The most substantive statement from the DUP came at dinnertime yesterday via Diane Dodds, who complained Sinn Fein have been trying to misrepresent the party’s position.
The DUP she said, are against any kind of hard border, but will also strive to “ensure the constitutional and economic integrity of the UK is maintained”.
European Council president Donald Tusk is expected to make a statement on Brexit this morning at 6.50am GMT.
Margaritis Schinas, the EU Commission’s top spokesman said last night: “We are making progress but not yet fully there. Talks are continuing throughout the night.”
Earlier in the day Irish deputy prime minister Simon Coveney had declared he wants the “core” parts of Monday’s rejected deal to form the basis of any new one.
Regarding progress in the talks, yesterday evening a UK government source said: “We’re not there yet.”
European Commission president Jean Claude Juncker last night spoke to both Theresa May and Leo Varadkar, whilst RTE reported that a “senior source” had said “several phone calls” were made between Leo Varadkar and Theresa May.
Various media, including The Guardian and Bloomberg, were reporting that Theresa May is poised to travel to Brussels very early this morning.
Sinn Fein’s Stormont leader Michelle O’Neill said she too had been in contact with Mrs May, telling her the DUP are “turning their face towards a hard border”, and adding that they “do not represent the views of the people of the north”.
The DUP’s Diane Dodds, one of the Province’s three MEPs, said: “The DUP has been absolutely clear and consistent.
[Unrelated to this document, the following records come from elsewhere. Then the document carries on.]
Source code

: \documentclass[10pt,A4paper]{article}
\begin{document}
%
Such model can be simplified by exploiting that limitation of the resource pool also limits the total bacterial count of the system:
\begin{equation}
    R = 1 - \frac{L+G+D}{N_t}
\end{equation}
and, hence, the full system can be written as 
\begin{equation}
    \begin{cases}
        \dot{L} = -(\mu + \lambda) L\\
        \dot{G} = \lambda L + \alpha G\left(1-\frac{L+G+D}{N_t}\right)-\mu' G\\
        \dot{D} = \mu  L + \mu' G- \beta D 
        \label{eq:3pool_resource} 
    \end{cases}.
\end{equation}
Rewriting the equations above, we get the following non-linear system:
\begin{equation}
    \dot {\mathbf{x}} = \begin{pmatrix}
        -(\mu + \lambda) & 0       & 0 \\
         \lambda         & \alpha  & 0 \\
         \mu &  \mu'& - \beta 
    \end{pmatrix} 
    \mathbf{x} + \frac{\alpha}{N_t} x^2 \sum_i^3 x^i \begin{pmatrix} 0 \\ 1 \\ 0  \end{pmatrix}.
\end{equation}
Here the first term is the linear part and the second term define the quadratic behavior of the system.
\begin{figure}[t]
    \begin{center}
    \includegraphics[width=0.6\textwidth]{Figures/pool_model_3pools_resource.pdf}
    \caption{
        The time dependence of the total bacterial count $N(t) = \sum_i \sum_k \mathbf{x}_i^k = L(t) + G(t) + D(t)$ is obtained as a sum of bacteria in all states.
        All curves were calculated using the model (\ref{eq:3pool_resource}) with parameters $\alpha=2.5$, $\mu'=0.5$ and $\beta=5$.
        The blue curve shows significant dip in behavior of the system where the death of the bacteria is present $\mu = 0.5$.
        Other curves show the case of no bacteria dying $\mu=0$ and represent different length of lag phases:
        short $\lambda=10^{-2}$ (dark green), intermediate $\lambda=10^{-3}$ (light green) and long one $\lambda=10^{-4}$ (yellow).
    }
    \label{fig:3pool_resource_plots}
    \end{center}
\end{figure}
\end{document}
“We do not wish to see a hard border between Northern Ireland and the Republic.
“In pursuance of that objective however it is completely unacceptable to place such a border between Northern Ireland and the rest of the UK.”
She added: “Unfortunately we have some who appear to revel in the prospect of failure.
“That is not the DUP’s position and we will continue to ensure the constitutional and economic integrity of the UK is maintained and that movement of people and that we do not see a return to the borders of the past with the Republic of Ireland.
“Sinn Fein deliberately mislead people about the DUP’s position.
“Of course Sinn Fein know well that the hard border of the past existed to stop semtex and not powdered milk.”
Meanwhile SDLP leader Colum Eastwood demanded that since the DUP is being consulted about a possible Brexit deal, “all of us must see the detail of the agreed the negotiating position” as well.